McSherry, Isard, and Murray

  • Objectives:
    • Understand why scaling is important/useful.
    • Understand why scaling is challenging.
    • Understand why a common metric is broken.
    • Understand when scaling isn't meeting isn't goals/objectives.

Overall, this paper should increase your skepticism when reading recent distributed systems work and help you separate important improvements from misleading measurements.

Key idea: recent software systems have focused on "scaling" for performance, but these systems running on many nodes are slower than a system running on one node (or even a single thread).


  • Big data/data parallelism

    • How can we solve problems that involve a lot of data?
      • Add nodes.
    • Map Reduce example [draw MR figure]
    • Easy way to apply many threads to a problem
    • Scaling is a general term for splitting or partitioning load/data across many machines/cores/etc
      • Basically, a way to parallelize a problem
  • Scaling is a popular topic in recent top systems conferences.

    • Many papers showing speedups as nodes are added.
    • Formula:
      • Take performance of system on one node.
      • Take performance of system on n nodes.
      • Divide (tputn)/(tput1), hope result is about n.
  • Raises the question: what's the speedup potential with parallelism?

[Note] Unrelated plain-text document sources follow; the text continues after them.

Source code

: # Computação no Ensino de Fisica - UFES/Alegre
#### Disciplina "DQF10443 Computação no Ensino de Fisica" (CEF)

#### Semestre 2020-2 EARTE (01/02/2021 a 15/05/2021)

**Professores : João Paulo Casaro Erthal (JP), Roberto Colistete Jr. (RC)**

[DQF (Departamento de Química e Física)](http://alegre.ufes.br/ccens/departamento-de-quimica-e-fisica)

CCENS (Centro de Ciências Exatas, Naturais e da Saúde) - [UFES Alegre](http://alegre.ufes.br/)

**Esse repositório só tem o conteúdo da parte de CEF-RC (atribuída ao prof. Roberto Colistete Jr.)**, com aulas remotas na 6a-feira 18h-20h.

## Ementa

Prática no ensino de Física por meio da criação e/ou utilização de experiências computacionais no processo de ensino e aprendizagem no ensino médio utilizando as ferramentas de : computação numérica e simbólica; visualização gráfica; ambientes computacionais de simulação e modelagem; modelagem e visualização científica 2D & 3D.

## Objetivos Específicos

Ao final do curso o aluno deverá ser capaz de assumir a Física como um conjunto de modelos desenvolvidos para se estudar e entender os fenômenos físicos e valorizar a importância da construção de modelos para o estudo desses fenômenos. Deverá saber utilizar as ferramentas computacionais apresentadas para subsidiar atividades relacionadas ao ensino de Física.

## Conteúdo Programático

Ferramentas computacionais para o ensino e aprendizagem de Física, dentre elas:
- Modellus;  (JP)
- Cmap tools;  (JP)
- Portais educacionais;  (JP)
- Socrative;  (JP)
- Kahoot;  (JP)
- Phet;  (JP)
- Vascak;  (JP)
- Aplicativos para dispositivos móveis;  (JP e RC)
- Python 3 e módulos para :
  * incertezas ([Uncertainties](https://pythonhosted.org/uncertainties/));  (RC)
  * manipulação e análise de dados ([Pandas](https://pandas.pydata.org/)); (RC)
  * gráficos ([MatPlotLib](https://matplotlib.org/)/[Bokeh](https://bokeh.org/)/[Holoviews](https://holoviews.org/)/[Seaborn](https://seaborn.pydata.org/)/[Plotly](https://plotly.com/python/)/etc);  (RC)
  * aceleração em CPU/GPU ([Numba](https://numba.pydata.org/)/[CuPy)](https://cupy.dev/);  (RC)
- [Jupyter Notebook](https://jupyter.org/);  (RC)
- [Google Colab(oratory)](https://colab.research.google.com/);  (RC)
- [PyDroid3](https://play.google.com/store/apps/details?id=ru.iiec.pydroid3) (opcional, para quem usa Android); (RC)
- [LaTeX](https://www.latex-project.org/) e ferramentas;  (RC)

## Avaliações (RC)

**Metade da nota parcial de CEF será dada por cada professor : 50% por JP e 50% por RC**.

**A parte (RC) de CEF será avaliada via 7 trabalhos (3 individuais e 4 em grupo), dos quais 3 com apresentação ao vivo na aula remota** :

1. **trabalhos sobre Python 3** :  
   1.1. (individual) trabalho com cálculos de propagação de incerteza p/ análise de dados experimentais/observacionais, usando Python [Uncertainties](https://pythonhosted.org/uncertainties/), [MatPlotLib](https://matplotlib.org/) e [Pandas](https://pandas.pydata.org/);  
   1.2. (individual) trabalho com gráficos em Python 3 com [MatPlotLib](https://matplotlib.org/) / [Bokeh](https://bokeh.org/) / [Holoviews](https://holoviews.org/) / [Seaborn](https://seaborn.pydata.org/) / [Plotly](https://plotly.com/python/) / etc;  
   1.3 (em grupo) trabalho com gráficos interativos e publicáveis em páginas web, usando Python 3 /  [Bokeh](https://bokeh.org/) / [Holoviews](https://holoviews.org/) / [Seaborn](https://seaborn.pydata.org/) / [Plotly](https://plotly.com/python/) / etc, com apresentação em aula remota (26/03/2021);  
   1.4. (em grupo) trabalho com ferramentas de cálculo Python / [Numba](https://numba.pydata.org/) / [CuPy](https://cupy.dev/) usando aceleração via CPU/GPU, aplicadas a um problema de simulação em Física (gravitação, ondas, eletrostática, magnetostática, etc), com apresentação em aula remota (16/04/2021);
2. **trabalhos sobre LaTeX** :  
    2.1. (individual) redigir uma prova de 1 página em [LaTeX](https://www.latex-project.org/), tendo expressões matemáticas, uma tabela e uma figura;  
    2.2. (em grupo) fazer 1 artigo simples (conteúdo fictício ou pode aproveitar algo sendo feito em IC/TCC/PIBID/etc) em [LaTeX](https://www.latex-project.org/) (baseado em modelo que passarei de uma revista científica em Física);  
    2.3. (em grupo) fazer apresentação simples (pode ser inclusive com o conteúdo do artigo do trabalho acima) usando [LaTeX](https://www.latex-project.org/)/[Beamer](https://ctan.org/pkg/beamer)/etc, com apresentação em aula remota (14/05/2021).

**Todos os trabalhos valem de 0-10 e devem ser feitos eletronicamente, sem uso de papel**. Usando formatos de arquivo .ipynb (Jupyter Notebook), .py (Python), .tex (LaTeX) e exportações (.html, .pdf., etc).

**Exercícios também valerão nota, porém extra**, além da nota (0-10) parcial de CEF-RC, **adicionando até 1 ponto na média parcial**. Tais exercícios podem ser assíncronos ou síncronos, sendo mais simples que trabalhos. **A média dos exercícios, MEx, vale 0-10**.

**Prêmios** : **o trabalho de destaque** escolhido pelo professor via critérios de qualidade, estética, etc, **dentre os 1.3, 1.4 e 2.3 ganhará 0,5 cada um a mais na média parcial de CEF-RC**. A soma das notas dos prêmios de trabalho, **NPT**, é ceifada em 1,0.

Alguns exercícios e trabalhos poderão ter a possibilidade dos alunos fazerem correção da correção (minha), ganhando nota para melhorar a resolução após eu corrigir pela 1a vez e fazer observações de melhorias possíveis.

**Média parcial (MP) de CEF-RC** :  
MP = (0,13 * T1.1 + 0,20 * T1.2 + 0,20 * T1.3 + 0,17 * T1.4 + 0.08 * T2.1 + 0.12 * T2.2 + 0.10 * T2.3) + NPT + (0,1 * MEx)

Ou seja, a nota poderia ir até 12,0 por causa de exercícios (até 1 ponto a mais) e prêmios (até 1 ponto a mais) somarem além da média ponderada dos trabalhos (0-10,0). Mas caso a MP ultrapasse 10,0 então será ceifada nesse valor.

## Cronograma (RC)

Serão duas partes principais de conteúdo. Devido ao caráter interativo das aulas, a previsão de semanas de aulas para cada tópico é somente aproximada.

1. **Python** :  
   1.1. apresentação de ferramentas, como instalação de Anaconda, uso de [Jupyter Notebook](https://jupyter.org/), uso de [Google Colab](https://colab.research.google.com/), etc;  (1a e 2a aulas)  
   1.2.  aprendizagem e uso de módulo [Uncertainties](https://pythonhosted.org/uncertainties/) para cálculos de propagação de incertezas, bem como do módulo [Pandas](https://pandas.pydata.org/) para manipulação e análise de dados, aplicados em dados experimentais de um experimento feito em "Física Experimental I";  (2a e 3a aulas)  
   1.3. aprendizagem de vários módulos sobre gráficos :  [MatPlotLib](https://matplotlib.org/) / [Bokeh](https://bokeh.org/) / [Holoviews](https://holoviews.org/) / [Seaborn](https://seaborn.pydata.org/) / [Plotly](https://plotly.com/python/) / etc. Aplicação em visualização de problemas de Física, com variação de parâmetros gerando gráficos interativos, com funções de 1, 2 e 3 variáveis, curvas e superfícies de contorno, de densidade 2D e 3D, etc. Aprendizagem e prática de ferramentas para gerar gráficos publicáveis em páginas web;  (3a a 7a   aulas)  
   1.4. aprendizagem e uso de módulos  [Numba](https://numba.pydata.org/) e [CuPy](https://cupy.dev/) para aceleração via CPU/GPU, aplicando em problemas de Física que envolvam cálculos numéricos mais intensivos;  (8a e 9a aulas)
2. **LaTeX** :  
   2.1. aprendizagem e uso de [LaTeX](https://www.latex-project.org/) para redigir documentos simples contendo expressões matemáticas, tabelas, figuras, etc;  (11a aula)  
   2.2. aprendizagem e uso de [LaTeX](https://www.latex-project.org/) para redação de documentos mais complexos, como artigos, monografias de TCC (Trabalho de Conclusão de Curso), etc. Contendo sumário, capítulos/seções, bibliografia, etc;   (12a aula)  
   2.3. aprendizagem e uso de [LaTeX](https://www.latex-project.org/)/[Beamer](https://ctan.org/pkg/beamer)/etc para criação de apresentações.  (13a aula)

    • Q: Can a parallel algorithm be slower than a sequential one?
    • Yes.
      • Some cost to coordinate parallelism
      • Communication between parallel operations
        • Communication has a cost
      • Parallel framework may force an algorithm that isn't optimal
      • Example: MR wc, emit KV pairs with (word, 1) and reduce
    • [show MR useful work timeline]
   setup         |-----|

  • Back to MR
    • How do we determine the best number of mappers/reducers?
    • More machines, less work for each, faster.
    • There is some fixed setup cost.
    • Setup cost also a function of number of servers involved.
      • More machines, more setup cost, slower.
| o
|    o
|        o
|               o
  1 Workers           n

Is this 1/n curve what we'll get?

| x  x  
|        x                  
|          x           
|             x    
|                x    
|                     x 
  1 Workers            n
  • Q: Why flat at the beginning?
    • Cost to distribute: think about Thor/Sinfonia going from one node to two.
    • Network becomes involved.
    • Cost varies depending on system.
      • MR: schedule nodes, copy code over, assign tasks, etc.
  • Q: Why flat at end?
    • Cost to coordinate begins to outweigh parallelism advantage.
    • e.g. nth MR task doesn't even get started before the tasks finish
| x  x  
|        x            z     
|          x     z     
|             x    
| C              x    
|                     x 
  1 Workers            n
  • Proposed metric of the paper COST:
    • "Configuration that Outperforms a Single Thread"
    • How many machines does it take to beat the naive single threaded solution?
    • Rationale: aggressively minimize setup and coorination costs.
    • Even the one-node version of the scalable system has overheads so that it can "be prepared" to scale.
    • Notice: this isn't really a measurement of the system itself its a measurment of a systems ability to implement an algorithm/solve a particulr problem.
    • The same system will have different COST for different problems.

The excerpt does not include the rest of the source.